▶ _WHAT THE EXERCISE ASKS_
Only the lines from the top of the data through the one with "annotating the expression" are to be written out, each exactly as it stands.

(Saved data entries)

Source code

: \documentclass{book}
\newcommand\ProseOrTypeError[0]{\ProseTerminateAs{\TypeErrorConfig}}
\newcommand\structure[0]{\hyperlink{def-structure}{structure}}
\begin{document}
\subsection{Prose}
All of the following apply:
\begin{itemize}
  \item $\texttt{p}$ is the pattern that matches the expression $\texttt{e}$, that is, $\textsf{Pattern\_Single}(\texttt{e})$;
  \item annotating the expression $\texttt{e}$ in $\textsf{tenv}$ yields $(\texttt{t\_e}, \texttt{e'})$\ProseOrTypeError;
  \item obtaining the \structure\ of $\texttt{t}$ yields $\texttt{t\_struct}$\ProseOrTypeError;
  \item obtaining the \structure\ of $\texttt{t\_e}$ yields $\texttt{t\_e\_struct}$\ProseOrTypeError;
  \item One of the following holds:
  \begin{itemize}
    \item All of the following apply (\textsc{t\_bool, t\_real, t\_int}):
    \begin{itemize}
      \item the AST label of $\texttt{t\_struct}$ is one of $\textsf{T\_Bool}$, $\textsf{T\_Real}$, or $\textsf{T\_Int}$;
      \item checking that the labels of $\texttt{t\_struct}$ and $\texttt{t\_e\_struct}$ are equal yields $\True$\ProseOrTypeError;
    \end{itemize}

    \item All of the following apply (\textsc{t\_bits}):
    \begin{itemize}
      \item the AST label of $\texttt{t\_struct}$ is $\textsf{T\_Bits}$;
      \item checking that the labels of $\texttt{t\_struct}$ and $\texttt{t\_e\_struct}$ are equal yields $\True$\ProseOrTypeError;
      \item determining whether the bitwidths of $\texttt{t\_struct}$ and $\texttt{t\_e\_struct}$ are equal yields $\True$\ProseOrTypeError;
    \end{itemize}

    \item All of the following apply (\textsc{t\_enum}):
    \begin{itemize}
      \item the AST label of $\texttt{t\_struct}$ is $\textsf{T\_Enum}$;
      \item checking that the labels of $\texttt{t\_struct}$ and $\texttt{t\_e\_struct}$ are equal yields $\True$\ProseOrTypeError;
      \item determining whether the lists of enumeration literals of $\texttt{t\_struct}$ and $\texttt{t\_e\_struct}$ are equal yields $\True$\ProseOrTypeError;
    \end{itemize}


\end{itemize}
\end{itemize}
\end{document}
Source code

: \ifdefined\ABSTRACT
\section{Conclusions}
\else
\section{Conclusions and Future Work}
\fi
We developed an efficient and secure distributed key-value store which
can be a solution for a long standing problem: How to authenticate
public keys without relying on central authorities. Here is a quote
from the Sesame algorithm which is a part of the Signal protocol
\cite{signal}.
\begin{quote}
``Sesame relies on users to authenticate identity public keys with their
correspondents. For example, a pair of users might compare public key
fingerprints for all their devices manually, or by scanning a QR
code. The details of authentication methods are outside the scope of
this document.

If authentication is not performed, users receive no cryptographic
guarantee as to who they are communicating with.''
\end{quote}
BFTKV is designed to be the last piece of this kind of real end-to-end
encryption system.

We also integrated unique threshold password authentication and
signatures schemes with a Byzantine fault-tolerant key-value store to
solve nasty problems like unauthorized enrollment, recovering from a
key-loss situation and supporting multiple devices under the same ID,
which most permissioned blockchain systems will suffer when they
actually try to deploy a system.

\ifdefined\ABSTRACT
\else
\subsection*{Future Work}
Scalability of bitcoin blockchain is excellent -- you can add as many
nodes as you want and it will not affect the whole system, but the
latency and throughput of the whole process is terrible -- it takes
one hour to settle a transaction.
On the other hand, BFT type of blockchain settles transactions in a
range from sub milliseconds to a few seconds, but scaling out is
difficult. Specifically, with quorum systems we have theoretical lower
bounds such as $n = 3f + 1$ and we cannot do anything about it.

▶ _FINAL ANSWER_
Source code

: \documentclass{book}
\newcommand\ProseOrTypeError[0]{\ProseTerminateAs{\TypeErrorConfig}}
\newcommand\structure[0]{\hyperlink{def-structure}{structure}}
\begin{document}
\subsection{Prose}
All of the following apply:
\begin{itemize}
  \item $\texttt{p}$ is the pattern that matches the expression $\texttt{e}$, that is, $\textsf{Pattern\_Single}(\texttt{e})$;
  \item annotating the expression $\texttt{e}$ in $\textsf{tenv}$ yields $(\texttt{t\_e}, \texttt{e'})$\ProseOrTypeError;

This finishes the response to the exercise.